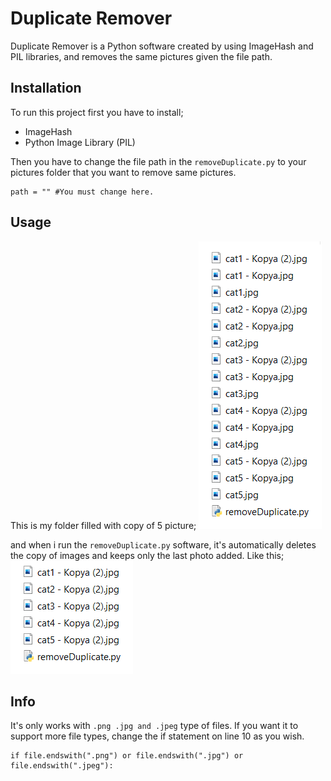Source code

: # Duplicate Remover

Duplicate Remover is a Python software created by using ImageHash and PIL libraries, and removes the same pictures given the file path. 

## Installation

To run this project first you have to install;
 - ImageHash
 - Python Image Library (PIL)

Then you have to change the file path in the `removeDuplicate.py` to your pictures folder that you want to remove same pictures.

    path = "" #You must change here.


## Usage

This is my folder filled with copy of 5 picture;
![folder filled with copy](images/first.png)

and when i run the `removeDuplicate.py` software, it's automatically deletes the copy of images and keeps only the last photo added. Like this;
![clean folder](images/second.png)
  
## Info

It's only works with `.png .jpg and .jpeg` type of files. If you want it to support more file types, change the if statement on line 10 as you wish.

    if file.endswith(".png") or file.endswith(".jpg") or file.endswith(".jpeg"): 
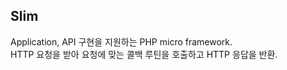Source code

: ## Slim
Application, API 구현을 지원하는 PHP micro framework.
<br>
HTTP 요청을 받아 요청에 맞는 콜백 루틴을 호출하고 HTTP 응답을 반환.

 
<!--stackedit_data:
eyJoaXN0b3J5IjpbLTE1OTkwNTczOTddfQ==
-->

ASSIGNMENT – Would you please set down the data above again exactly, without its pictures?

YOUR RESPONSE –
Source code

: # Duplicate Remover

Duplicate Remover is a Python software created by using ImageHash and PIL libraries, and removes the same pictures given the file path. 

## Installation

To run this project first you have to install;
 - ImageHash
 - Python Image Library (PIL)

Then you have to change the file path in the `removeDuplicate.py` to your pictures folder that you want to remove same pictures.

    path = "" #You must change here.


## Usage

This is my folder filled with copy of 5 picture;
![folder filled with copy](images/first.png)

and when i run the `removeDuplicate.py` software, it's automatically deletes the copy of images and keeps only the last photo added. Like this;
![clean folder](images/second.png)
  
## Info

It's only works with `.png .jpg and .jpeg` type of files. If you want it to support more file types, change the if statement on line 10 as you wish.

    if file.endswith(".png") or file.endswith(".jpg") or file.endswith(".jpeg"): 
Source code

: ## Slim
Application, API 구현을 지원하는 PHP micro framework.
<br>
HTTP 요청을 받아 요청에 맞는 콜백 루틴을 호출하고 HTTP 응답을 반환.

 
<!--stackedit_data:
eyJoaXN0b3J5IjpbLTE1OTkwNTczOTddfQ==
-->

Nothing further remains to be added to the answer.